Esta forma de evaluación consiste en comparar las percepciones de los pacientes con otras fuentes de información "externa",  asumiendo que las primeras están más distorsionadas y son menos fiables.

Deaton  (1986) identifica tres tipos de métodos de evaluación basados en la comparación  entre las puntuaciones de dos perspectivas diferentes. Estos son:

1. Diferencias entre puntuaciones de los propios pacientes y aquellas realizadas por los familiares.
2. Diferencias entre puntuaciones de los propios pacientes y las realizadas por el equipo terapéutico.
3. Diferencias entre estimaciones de los pacientes de sus habilidades y el rendimiento en test neuropsicológicos.

La metodología que se sigue en las dos primeras formas de evaluación, consiste en la administración de una escala (en la que se incluyen preguntas sobre la competencia del sujeto en diferentes áreas), por una parte al propio paciente y por otra parte  al familiar o a un miembro del equipo terapéutico, respectivamente. En la tercera forma de evaluación se compara la percepción del paciente con su rendimiento en los test neuropsicológicos.

Comparación entre "paciente- familiar". Bajo esta forma de evaluación se asume que la perspectiva de los familiares es más objetiva que la perspectiva de los pacientes.

Si bien los pacientes presentan generalmente mayores dificultades respecto a los familiares, puede ocurrir que estos muestren también  niveles de negación y conciencia deteriorada (Gasquoine, 1994; McWilliams, 1991; Zeigler, 1987),). Factores que influyen en la precisión de respuesta de los familiares son el estrés, cansancio, tipo de personalidad del familiar y el tiempo transcurrido desde el accidente (Fleming, 1996). Cavallo (1992) señala que los familiares no responden todos del mismo modo y advierte en contra de la convención de confiar en sus respuestas. Por otra parte una investigación realizada por Krefting (1990) respecto a la relación entre pacientes, familias y servicio de rehabilitación, revela que pueden experimentar "doble vínculo" en sus comunicaciones con los profesionales de la salud. Por ejemplo un miembro de una familia puede tener el dilema de  determinar cuanta información es aconsejable revelar al equipo, espacialmente si hay implicaciones en el proceso rehabilitador.
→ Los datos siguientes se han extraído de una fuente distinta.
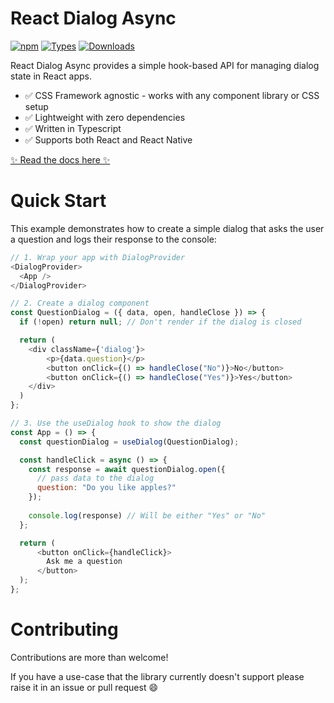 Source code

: # React Dialog Async

[![npm](https://img.shields.io/npm/v/react-dialog-async)](https://www.npmjs.com/package/react-dialog-async)
[![Types](https://img.shields.io/npm/types/react-dialog-async.svg)](https://www.npmjs.com/package/react-dialog-async)
[![Downloads](https://img.shields.io/npm/dt/react-dialog-async.svg)](https://www.npmjs.com/package/react-dialog-async)

React Dialog Async provides a simple hook-based API for managing dialog state in React apps.

* ✅ CSS Framework agnostic - works with any component library or CSS setup
* ✅ Lightweight with zero dependencies
* ✅ Written in Typescript
* ✅ Supports both React and React Native

[✨ Read the docs here ✨](https://react-dialog-async.a16n.dev)

# Quick Start
This example demonstrates how to create a simple dialog that asks the user a question and logs their response to the console:
```js
// 1. Wrap your app with DialogProvider
<DialogProvider>
  <App />
</DialogProvider>

// 2. Create a dialog component
const QuestionDialog = ({ data, open, handleClose }) => {
  if (!open) return null; // Don't render if the dialog is closed

  return (
    <div className={'dialog'}>
        <p>{data.question}</p>
        <button onClick={() => handleClose("No")}>No</button>
        <button onClick={() => handleClose("Yes")}>Yes</button>
    </div>
  )
};

// 3. Use the useDialog hook to show the dialog
const App = () => {
  const questionDialog = useDialog(QuestionDialog);

  const handleClick = async () => {
    const response = await questionDialog.open({
      // pass data to the dialog 
      question: "Do you like apples?" 
    }); 
    
    console.log(response) // Will be either "Yes" or "No"
  };

  return (
      <button onClick={handleClick}>
        Ask me a question
      </button>
  );
};
```

# Contributing
Contributions are more than welcome!

If you have a use-case that the library currently doesn't support please raise it in an issue or pull request 😄
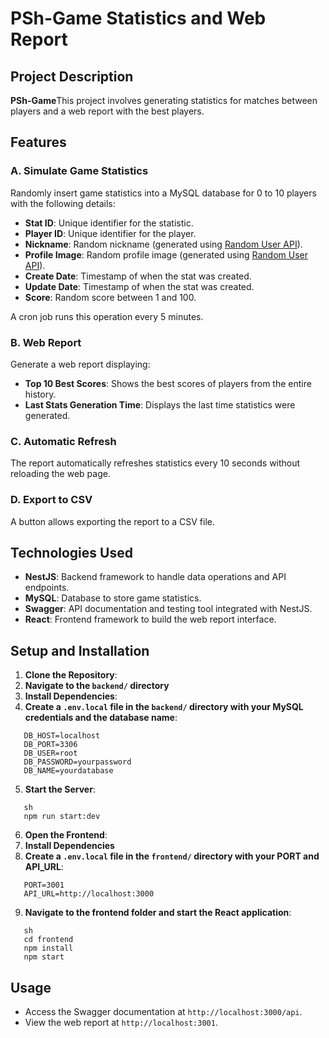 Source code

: # PSh-Game Statistics and Web Report

## Project Description

**PSh-Game**This project involves generating statistics for matches between players and a web report with the best players.

## Features

### A. Simulate Game Statistics

Randomly insert game statistics into a MySQL database for 0 to 10 players with the following details:

- **Stat ID**: Unique identifier for the statistic.
- **Player ID**: Unique identifier for the player.
- **Nickname**: Random nickname (generated using [Random User API](https://randomuser.me/api)).
- **Profile Image**: Random profile image (generated using [Random User API](https://randomuser.me/api)).
- **Create Date**: Timestamp of when the stat was created.
- **Update Date**: Timestamp of when the stat was created.
- **Score**: Random score between 1 and 100.

A cron job runs this operation every 5 minutes.

### B. Web Report

Generate a web report displaying:

- **Top 10 Best Scores**: Shows the best scores of players from the entire history.
- **Last Stats Generation Time**: Displays the last time statistics were generated.

### C. Automatic Refresh

The report automatically refreshes statistics every 10 seconds without reloading the web page.

### D. Export to CSV

A button allows exporting the report to a CSV file.

## Technologies Used

- **NestJS**: Backend framework to handle data operations and API endpoints.
- **MySQL**: Database to store game statistics.
- **Swagger**: API documentation and testing tool integrated with NestJS.
- **React**: Frontend framework to build the web report interface.

## Setup and Installation

1. **Clone the Repository**:
2. **Navigate to the `backend/` directory**
3. **Install Dependencies**:
4. **Create a `.env.local` file in the `backend/` directory with your MySQL credentials and the database name**:

```
   DB_HOST=localhost
   DB_PORT=3306
   DB_USER=root
   DB_PASSWORD=yourpassword
   DB_NAME=yourdatabase
```

5. **Start the Server**:

```
   sh
   npm run start:dev
```

6. **Open the Frontend**:
7. **Install Dependencies**
8. **Create a `.env.local` file in the `frontend/` directory with your PORT and API_URL**:

```
   PORT=3001
   API_URL=http://localhost:3000
```

9. **Navigate to the frontend folder and start the React application**:

```
   sh
   cd frontend
   npm install
   npm start
```

## Usage

- Access the Swagger documentation at `http://localhost:3000/api`.
- View the web report at `http://localhost:3001`.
Aunque los familiares pueden negar o subestimar las limitaciones comportamentales en un ser querido con daño cerebral, sus percepciones sobre la competencia del paciente son un importante punto de partida para la investigación en este área (Prigatano, 1990 b). En el momento inicial sus informes son frecuentemente la única información disponible para comparar y por otra parte están con el paciente  durante más tiempo viéndole en más situaciones.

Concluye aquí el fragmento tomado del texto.